Te compadeces de todos, y aunque puedes destruirlo todo, aparentas no ver los pecados de los hombres, para darles ocasión de arrepentirse. Porque tú amas todo cuanto existe y no aborreces nada de lo que has hecho; pues si hubieses aborrecido alguna cosa no la habrías creado.
¿Y cómo podrían seguir existiendo las cosas, si tú no lo quisieras? ¿Cómo habría podido conservarse algo hasta ahora, si tú no lo hubieras llamado a la existencia?
Tú perdonas a todos, porque todos son tuyos, Señor, que amas la vida, porque tu espíritu inmortal, está en todos los seres.
Por eso a los que caen, los vas corrigiendo poco a poco, los reprendes y les traes a la memoria sus pecados, para que se arrepientan y crean en ti, Señor”. (Sb 11,22-12,2)

Conocí a una persona que llevaba años sin confesarse. Sentía la necesidad de estar cerca del Padre. De volver a vivir en la gracia santificante. Y se confesó. Luego me contó emocionado:
¡Fue algo maravilloso! ¡Te sientes renovado, con una alegría y un gozo que no sabes de dónde te vienen!

Desde el Sagrario, Jesús nos mira compasivo y nos sonríe bondadoso, como un hermano, como un amigo entrañable y bueno. Sabe que no hay motivos para temer. Si las almas le conocieran, no dudarían en abandonarse a su Misericordia. Correrían a buscar al Padre sabiéndose ciudadanos del cielo, hijos de un Rey.

¿Te ha ocurrido alguna vez? Te das cuenta que Jesús te llama porque su voz te llega como una dulce inspiración. De repente algo ocurre en tu interior. Sientes el deseo de hacer el bien. Pasas frente a la casa de Dios y una voz interior te dice: “Deten el auto, ven a visitarme”. O sencillamente te pregunta: ¿Vendrás a verme hoy?

Luego participas de la Santa Misa, recibes a nuestro Señor y se despierta en tu alma un “no sé qué” de tanta ternura desconocida para ti. 

Con Jesús somos capaces de vivir intensamente, aquella vida que siempre hemos deseado, y la santidad anhelada, que guardamos tan dentro de nosotros desde niños, cuando recibimos por primera vez a Nuestro Señor en la Santa Comunión. ¿Recuerdas aquél día? Tenías la felicidad a flor de piel, todo te parecía maravilloso. Un solo pensamiento llenaba tu vida y tu corazón: “el Amor de Jesús”.

Los años han transcurrido y ahora sientes que nada es igual. Los golpes de la vida te han llevado por otro camino. Yo he aprendido que con Jesús todo cambia. Nadie permanece igual en su presencia.
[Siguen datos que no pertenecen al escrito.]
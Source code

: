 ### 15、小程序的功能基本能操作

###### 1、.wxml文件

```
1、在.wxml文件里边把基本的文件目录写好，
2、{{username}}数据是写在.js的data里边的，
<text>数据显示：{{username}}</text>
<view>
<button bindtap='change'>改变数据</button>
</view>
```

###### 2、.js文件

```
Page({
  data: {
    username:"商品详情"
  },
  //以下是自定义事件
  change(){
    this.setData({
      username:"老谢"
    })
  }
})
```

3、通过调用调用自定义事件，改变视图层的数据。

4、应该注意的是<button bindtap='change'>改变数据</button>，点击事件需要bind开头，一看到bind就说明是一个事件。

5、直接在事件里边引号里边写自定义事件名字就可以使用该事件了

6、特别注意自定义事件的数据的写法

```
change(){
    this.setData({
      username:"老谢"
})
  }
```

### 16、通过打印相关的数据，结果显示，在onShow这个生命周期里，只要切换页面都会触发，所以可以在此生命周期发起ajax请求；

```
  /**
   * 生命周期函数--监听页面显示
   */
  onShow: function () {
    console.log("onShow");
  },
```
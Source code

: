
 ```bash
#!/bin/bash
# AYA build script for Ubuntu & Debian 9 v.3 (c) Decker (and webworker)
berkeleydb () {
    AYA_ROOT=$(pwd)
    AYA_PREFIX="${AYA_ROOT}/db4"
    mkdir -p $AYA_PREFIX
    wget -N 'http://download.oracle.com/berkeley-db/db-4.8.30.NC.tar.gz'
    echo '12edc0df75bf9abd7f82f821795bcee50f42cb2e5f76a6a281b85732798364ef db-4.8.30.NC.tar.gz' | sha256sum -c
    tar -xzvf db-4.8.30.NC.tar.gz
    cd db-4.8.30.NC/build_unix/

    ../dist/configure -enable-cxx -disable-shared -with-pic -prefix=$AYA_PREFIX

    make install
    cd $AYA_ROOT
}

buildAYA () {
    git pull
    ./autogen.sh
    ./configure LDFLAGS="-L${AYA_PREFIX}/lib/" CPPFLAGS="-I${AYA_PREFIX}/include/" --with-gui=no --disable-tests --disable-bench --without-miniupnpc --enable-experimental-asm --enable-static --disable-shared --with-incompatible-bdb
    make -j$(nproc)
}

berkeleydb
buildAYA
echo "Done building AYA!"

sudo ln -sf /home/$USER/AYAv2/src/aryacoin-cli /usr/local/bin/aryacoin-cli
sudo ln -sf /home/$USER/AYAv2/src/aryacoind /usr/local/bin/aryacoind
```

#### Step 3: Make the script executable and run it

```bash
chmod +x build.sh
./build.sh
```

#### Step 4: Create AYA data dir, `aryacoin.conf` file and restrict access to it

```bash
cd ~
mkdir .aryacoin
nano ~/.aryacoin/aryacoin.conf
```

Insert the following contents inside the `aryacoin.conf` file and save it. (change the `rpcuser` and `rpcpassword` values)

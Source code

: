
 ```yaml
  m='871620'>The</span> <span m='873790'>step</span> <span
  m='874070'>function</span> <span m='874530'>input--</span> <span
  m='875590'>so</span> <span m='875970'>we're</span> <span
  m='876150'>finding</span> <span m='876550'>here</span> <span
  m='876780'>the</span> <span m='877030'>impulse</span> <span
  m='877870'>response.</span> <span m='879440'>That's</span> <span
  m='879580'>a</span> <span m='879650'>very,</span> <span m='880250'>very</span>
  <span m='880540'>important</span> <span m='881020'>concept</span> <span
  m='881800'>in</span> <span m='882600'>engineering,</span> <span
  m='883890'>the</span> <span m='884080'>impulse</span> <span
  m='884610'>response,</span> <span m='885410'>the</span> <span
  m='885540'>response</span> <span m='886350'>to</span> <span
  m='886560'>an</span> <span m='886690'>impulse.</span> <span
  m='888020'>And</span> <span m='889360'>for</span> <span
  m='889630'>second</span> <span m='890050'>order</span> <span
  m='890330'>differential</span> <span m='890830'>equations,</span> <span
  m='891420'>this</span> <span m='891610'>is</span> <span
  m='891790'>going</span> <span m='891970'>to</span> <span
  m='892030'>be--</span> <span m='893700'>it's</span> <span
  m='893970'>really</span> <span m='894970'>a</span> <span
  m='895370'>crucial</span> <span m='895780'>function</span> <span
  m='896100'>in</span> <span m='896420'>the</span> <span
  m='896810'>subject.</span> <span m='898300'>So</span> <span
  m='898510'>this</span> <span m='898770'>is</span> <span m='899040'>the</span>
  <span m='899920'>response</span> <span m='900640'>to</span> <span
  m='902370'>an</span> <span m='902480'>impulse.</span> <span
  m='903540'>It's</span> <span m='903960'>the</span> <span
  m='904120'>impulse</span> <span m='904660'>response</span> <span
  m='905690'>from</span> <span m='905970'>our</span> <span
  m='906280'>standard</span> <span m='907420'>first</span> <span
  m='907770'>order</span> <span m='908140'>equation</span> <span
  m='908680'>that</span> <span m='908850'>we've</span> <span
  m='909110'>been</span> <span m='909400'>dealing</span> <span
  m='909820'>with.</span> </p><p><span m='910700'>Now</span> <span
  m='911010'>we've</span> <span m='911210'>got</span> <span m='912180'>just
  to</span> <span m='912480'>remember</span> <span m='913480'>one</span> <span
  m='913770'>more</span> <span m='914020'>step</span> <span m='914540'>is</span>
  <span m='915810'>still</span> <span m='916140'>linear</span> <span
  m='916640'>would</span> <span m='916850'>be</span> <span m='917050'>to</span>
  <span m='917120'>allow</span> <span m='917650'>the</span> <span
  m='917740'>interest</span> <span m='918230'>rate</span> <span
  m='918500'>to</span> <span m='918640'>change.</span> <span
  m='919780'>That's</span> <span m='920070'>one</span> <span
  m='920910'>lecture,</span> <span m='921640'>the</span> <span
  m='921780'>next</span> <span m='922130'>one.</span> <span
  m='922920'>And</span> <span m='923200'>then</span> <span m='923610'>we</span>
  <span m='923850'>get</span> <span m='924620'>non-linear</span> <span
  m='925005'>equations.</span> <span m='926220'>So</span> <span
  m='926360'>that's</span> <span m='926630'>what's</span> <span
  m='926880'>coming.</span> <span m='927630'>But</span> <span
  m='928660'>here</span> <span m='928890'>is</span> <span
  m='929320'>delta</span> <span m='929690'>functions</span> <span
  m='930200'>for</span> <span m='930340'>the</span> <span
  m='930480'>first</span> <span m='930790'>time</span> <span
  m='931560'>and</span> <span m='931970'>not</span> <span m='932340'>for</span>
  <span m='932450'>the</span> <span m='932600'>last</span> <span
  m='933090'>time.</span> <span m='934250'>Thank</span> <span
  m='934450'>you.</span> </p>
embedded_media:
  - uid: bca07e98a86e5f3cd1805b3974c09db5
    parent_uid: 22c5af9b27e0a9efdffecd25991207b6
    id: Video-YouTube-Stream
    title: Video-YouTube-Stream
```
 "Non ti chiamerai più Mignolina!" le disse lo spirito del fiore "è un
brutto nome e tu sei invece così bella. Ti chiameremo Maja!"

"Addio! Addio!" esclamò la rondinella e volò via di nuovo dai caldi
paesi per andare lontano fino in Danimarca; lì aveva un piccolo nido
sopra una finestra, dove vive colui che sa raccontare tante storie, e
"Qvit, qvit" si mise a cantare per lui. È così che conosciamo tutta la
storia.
Tienes la oportunidad de enmendar tus errores. De salvar tu alma para la Eternidad. Sí, este es el mejor momento de tu vida. Cuando puedes decirle a Jesús: “quiero ser tuyo, que mi vida te pertenezca”. Y por su gracia y su amor lo serás.

Uno de los grandes tesoros que nos dejó Jesús es su madre santísima. ¿Amas a Jesús? Pues con mayor razón debes amar mucho a su madre, María, la Virgen, quien también es madre nuestra. 

Recuerdo cierto día en un almacén por departamentos haber visto algo curioso. El encargado de jardinería estaba acomodando unas latas. Entonces se detuvo y lo vi mascullando algunas palabras con los ojos cerrados. Otro vendedor me vio mientras lo observaba y se me acercó:
-Está rezando –me dijo en voz baja-. Lo hace cada hora. 
Me acerqué con curiosidad y le pregunté:
-¿Qué haces? 
-Rezo un Avemaría –me dijo con humildad –Así saludo a nuestra madre, la Virgen Santísima.